What I learned
Letter to the Editor | Monday, February 24, 2020
I ran for student body president in this election alongside my close friend, Jack Rotolo. Unfortunately, we didn’t gain enough votes to move into the runoff election, so our time as candidates was brief. However, I can say that even that short period was still one of the biggest learning experiences of my life. I thought I’d be sad or angry when I learned that we had lost, but I was shocked by the overwhelming sense of peace and relief I felt when we learned our time in the election was over. After a few days of reflecting on why I was feeling this unexpected tranquility about the whole thing, I’ve learned that it is because I realized I could not have done half as good a job as Elizabeth, Pat and Linde have this year. Thus, I was disappointed and surprised to read “The student body president does not matter” as I grabbed my usual morning breakfast in South Dining Hall.
Now, I know I may be biased in my support for Elizabeth, Pat and Linde as I not only worked for them in their Executive Cabinet but also consider each of them some of my best friends at this University. Thus, for the sake of proving that not only the student body president (and student government as a whole) do in fact matter, I will speak solely based on achievements for the entirety of the next paragraph.
The Department of Campus Technology has already launched the early stages of its mega-calendar of campus events, introducing a far simpler alternative to examining the [email protected] when it hits our email inbox. They have also created a ride-share application that will connect students who are interested in hailing an Uber or Lyft into Chicago. The Department of Community Engagement & Outreach rolled out its South Bend Adventure Guide, giving students information on various restaurants, events and sites to explore in the local area. They have also worked with ND Votes to register 700 new student voters as well as planning a “South Bend module” to incorporate within the Moreau First-Year Experience. The Department of Faith and Service has launched numerous interfaith initiatives. The Department of Diversity and Inclusion has made instrumental steps in implementing diversity training in every dorm on campus. The Gender Relations Department led the effort to pass a student senate resolution requiring all enumerated positions within the Student Union Constitution to be GreeNDot trained during their term in office and negotiated for free menstrual products in several campus buildings. The Department of Health and Well-Being has introduced a key partnership between McWell and the UCC to better promote all of the health resources available to students.
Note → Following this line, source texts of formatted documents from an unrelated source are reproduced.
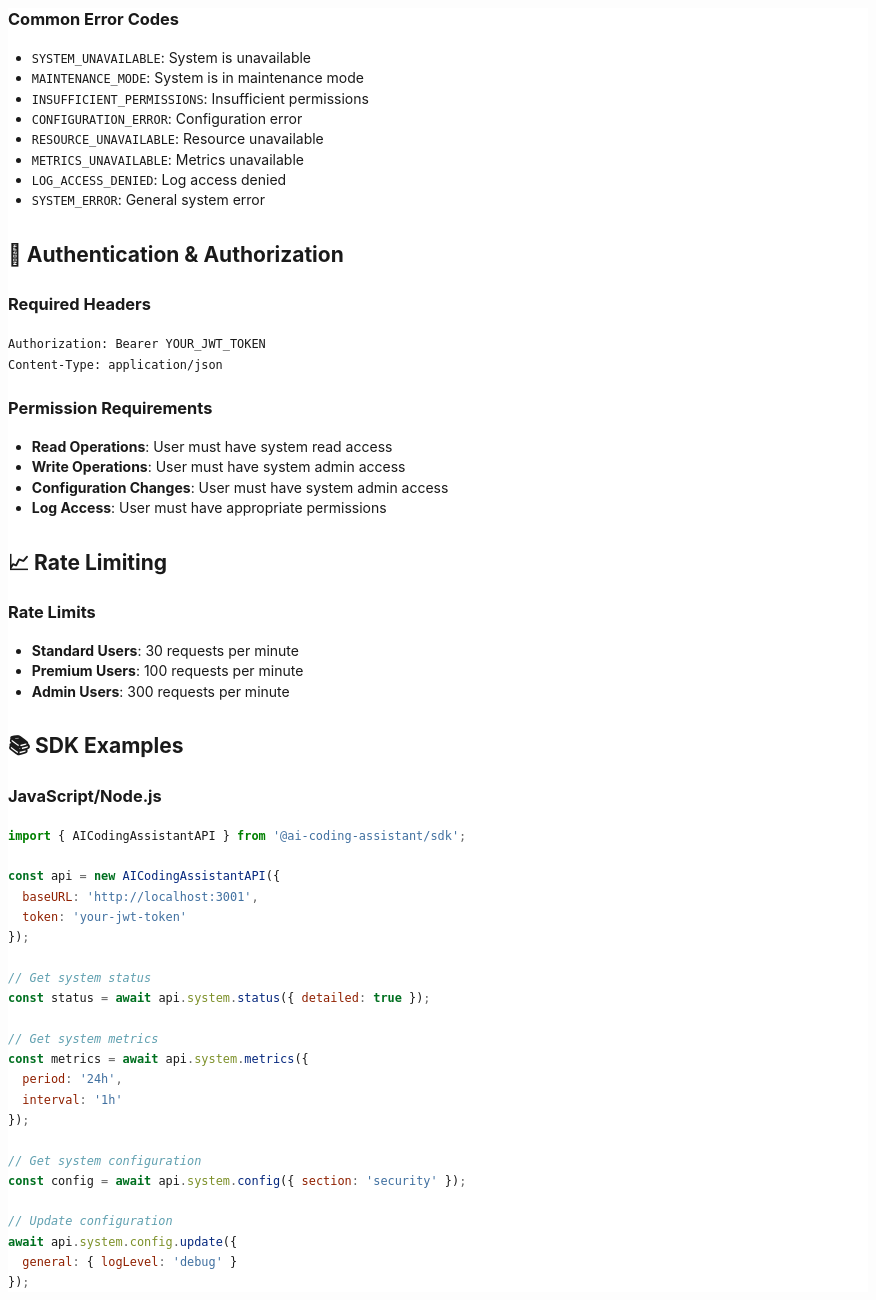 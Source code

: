 ### Common Error Codes
- `SYSTEM_UNAVAILABLE`: System is unavailable
- `MAINTENANCE_MODE`: System is in maintenance mode
- `INSUFFICIENT_PERMISSIONS`: Insufficient permissions
- `CONFIGURATION_ERROR`: Configuration error
- `RESOURCE_UNAVAILABLE`: Resource unavailable
- `METRICS_UNAVAILABLE`: Metrics unavailable
- `LOG_ACCESS_DENIED`: Log access denied
- `SYSTEM_ERROR`: General system error

## 🔐 Authentication & Authorization

### Required Headers
```http
Authorization: Bearer YOUR_JWT_TOKEN
Content-Type: application/json
```

### Permission Requirements
- **Read Operations**: User must have system read access
- **Write Operations**: User must have system admin access
- **Configuration Changes**: User must have system admin access
- **Log Access**: User must have appropriate permissions

## 📈 Rate Limiting

### Rate Limits
- **Standard Users**: 30 requests per minute
- **Premium Users**: 100 requests per minute
- **Admin Users**: 300 requests per minute

## 📚 SDK Examples

### JavaScript/Node.js
```javascript
import { AICodingAssistantAPI } from '@ai-coding-assistant/sdk';

const api = new AICodingAssistantAPI({
  baseURL: 'http://localhost:3001',
  token: 'your-jwt-token'
});

// Get system status
const status = await api.system.status({ detailed: true });

// Get system metrics
const metrics = await api.system.metrics({
  period: '24h',
  interval: '1h'
});

// Get system configuration
const config = await api.system.config({ section: 'security' });

// Update configuration
await api.system.config.update({
  general: { logLevel: 'debug' }
});
```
I could go on and name even more accomplishments from even more departments, but for the sake of the people reading this, I won’t belabor the point. (If you want more information on the work of student government this year, I encourage reading the Observer’s mid-year marks for the departments.) Needless to say, the student government still accomplishes a lot to positively impact students, trying to make them better connected to each other, this University and the local community. All of this has been accomplished through a phenomenal group of department directors committed to best serving Notre Dame under the leadership of not only a great student body president but also a remarkable vice president and chief of staff who have embraced their roles as student leaders amidst an immensely challenging year in the life of our school with the utmost grace and determination.
Oftentimes in recent years, our student government elections have been mired by controversy and allegations, leaving us wondering why good people don’t run for these positions. However, why would good people even want to be a part of this process that we so frequently try to make miserable? The student government elections have not been a process of discovering the most innovative platform points, looking at the strengths of each ticket and ultimately choosing the ticket with the greatest strengths. Instead, they have become a short week of intense judgment on simply the weakest points. Few people want to subject themselves to the incessant criticism on their weakest platform points, having no opportunity to discuss the strengths of their candidacy. Last year’s election was the exception to this recent streak of controversy, and I think that only speaks further to the character of not only the winners of that election, but of all individuals who participated. I am sorry that we could not uphold that similar standard of being above muddy politics in this year’s election, but I thank the Judicial Council for spending countless late hours holding each and every ticket accountable to the rules. Going forward, we need to do our best to make this an uplifting process in the future to encourage the best possible individuals coming forward to seek meaningful change.
I admire the passion of this newspaper to challenge this University’s administration to be more mindful of student voices. However, that fierceness to take on the administration also often turns its frustration onto its fellow students, particularly those in student government. This bitterness towards classmates only hurts the student body’s ability to accomplish any form of meaningful, long-term change on this campus. I hear and support the Observer’s call for fair treatment of its off-campus students, a genuine tri-campus community and commitment to diversity, and overall transparency from the university administration. All of these subjects featured in editorial pieces from the Observer in the past year hit the nail on the head when it comes to some of the most important structural issues that face our University. If we want to take on the long-term, deep-rooted issues on this campus, it is going to be through a united student body, not tearing down the progress of campus leaders. The process will be difficult and frustrating at times with how slow it can be. Nonetheless, the only way this University’s administration has a chance at listening to the student body is if it stops bickering over who is doing the most to impact student lives and works collectively.
The views expressed in this Letter to the Editor are those of the author and not necessarily those of The Observer.